If you see men with deep blue nails, and you’re not in a fight, a gay bar, or an art school, you’re probably on the plains of the Yoshino River in Tokushima. This icepick-thin wedge of flat land has been the center of the Japanese indigo industry for centuries, until synthetic dyes and cheap imports decimated it to an extent that only five producers remained.
“We are now the sixth,” Nishimoto Kyōko said, after I had crashed the morning meeting of Buaisou, the absurdly artisanal studio she manages. It is an indigo-stained middle finger to mass production: they grow their own plants, ferment their own dye, and ultimately make their own clothes, the color of fairy tale night skies.

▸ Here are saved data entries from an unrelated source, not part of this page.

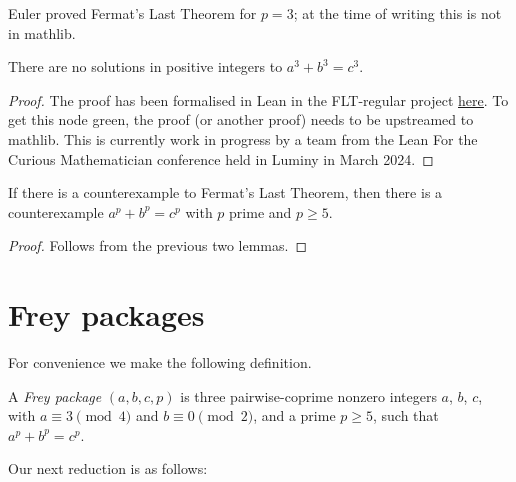 Euler proved Fermat's Last Theorem for $p=3$; at the time of writing this is not in mathlib.

\begin{lemma}\label{fermatLastTheoremThree}\leanok
{}
  There are no solutions in positive integers to $a^3+b^3=c^3$.
\end{lemma}
\begin{proof}
  The proof has been formalised in Lean in the FLT-regular project \href{https://github.com/leanprover-community/flt-regular/blob/861b7df057140b45b8bb7d30d33426ffbbdda52b/FltRegular/FltThree/FltThree.lean#L698}{\underline{here}}. To get this node green, the proof (or another proof) needs to be upstreamed to mathlib. This is currently work in progress by a team from the Lean For the Curious Mathematician conference held in Luminy in March 2024.
\end{proof}

\begin{corollary}\label{p_ge_5_counterexample_of_not_FermatLastTheorem}\leanok If there is a counterexample to Fermat's Last Theorem, then there is a counterexample $a^p+b^p=c^p$ with $p$ prime and $p\geq 5$.
\end{corollary}
\begin{proof}\leanok Follows from the previous two lemmas.\end{proof}

\section{Frey packages}

For convenience we make the following definition.

\begin{definition}\label{FLT.Frey_package}\leanok A \emph{Frey package} $(a,b,c,p)$ is three pairwise-coprime nonzero integers $a$, $b$, $c$, with $a\equiv3\pmod4$ and $b\equiv0\pmod2$, and a prime $p\geq5$, such that $a^p+b^p=c^p$.\end{definition}

Our next reduction is as follows:

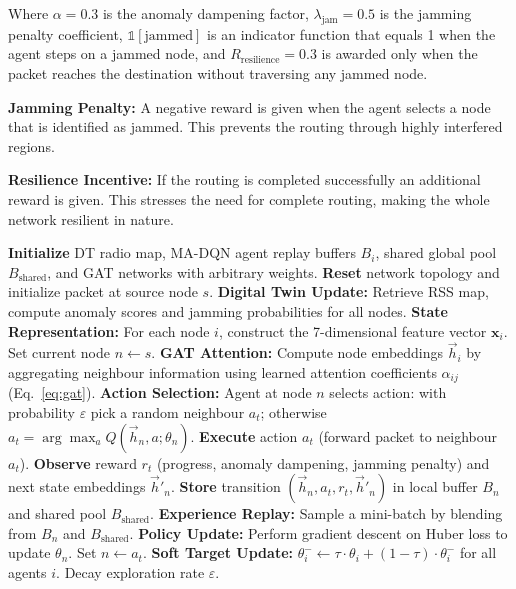 \documentclass[conference]{IEEEtran}
\begin{document}
\noindent Where $\alpha = 0.3$ is the anomaly dampening factor, $\lambda_{\text{jam}} = 0.5$ is the jamming penalty coefficient, $\mathbb{1}[\text{jammed}]$ is an indicator function that equals 1 when the agent steps on a jammed node, and $R_{\text{resilience}} = 0.3$ is awarded only when the packet reaches the destination without traversing any jammed node.

\textbf{Jamming Penalty:} A negative reward is given when the agent selects a node that is identified as jammed. This prevents the routing through highly interfered regions.

\textbf{Resilience Incentive:} If the routing is completed successfully an additional reward is given. This stresses the need for complete routing, making the whole network resilient in nature.
\begin{algorithm}[htbp]
\caption{Resilient Routing with MA GAT+DT}
\label{alg:madtgcn}
\begin{algorithmic}[1]
\STATE \textbf{Initialize} DT radio map, MA-DQN agent replay buffers $B_i$, shared global pool $B_{\text{shared}}$, and GAT networks with arbitrary weights.
    \STATE \textbf{Reset} network topology and initialize packet at source node $s$.
    \STATE \textbf{Digital Twin Update:} Retrieve RSS map, compute anomaly scores and jamming probabilities for all nodes.
    \STATE \textbf{State Representation:} For each node $i$, construct the 7-dimensional feature vector $\mathbf{x}_i$.
    \STATE Set current node $n \leftarrow s$.
        \STATE \textbf{GAT Attention:} Compute node embeddings $\vec{h}_i$ by aggregating neighbour information using learned attention coefficients $\alpha_{ij}$ (Eq.~\ref{eq:gat}).
        \STATE \textbf{Action Selection:} Agent at node $n$ selects action: with probability $\varepsilon$ pick a random neighbour $a_t$; otherwise $a_t = \arg\max_{a} Q(\vec{h}_n, a; \theta_n)$.
        \STATE \textbf{Execute} action $a_t$ (forward packet to neighbour $a_t$).
        \STATE \textbf{Observe} reward $r_t$ (progress, anomaly dampening, jamming penalty) and next state embeddings $\vec{h}'_n$.
        \STATE \textbf{Store} transition $(\vec{h}_n, a_t, r_t, \vec{h}'_n)$ in local buffer $B_n$ and shared pool $B_{\text{shared}}$.
        \STATE \textbf{Experience Replay:} Sample a mini-batch by blending from $B_n$ and $B_{\text{shared}}$.
        \STATE \textbf{Policy Update:} Perform gradient descent on Huber loss to update $\theta_n$.
        \STATE Set $n \leftarrow a_t$.
    \ENDWHILE
        \STATE \textbf{Soft Target Update:} $\theta_i^{-} \leftarrow \tau \cdot \theta_i + (1 - \tau) \cdot \theta_i^{-}$ for all agents $i$.
    \ENDIF
    \STATE Decay exploration rate $\varepsilon$.
\ENDFOR
\end{algorithmic}
\end{algorithm}
\end{document}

I shelled a bag of horse beans while the boys weeded the indigo in the hot sun, then Kyōko made us a comically un-Japanese lunch. Then, in this medieval-postmodern wonderland, the two of us reminisced about our travels in the Islamic world.
Just as I was about to leave Buaisou, Kyōko brought me a sample of their denim. To someone who has never owned a pair of proper jeans, it was like a piece of medieval battle dress a Japanese army could have worn to fight the silk-armored Mongols. Yarns for their first production batch were oxidizing on a pole.
I walked along the Yoshino River into Tokushima City, whose drinking holes were hung with indigo banners.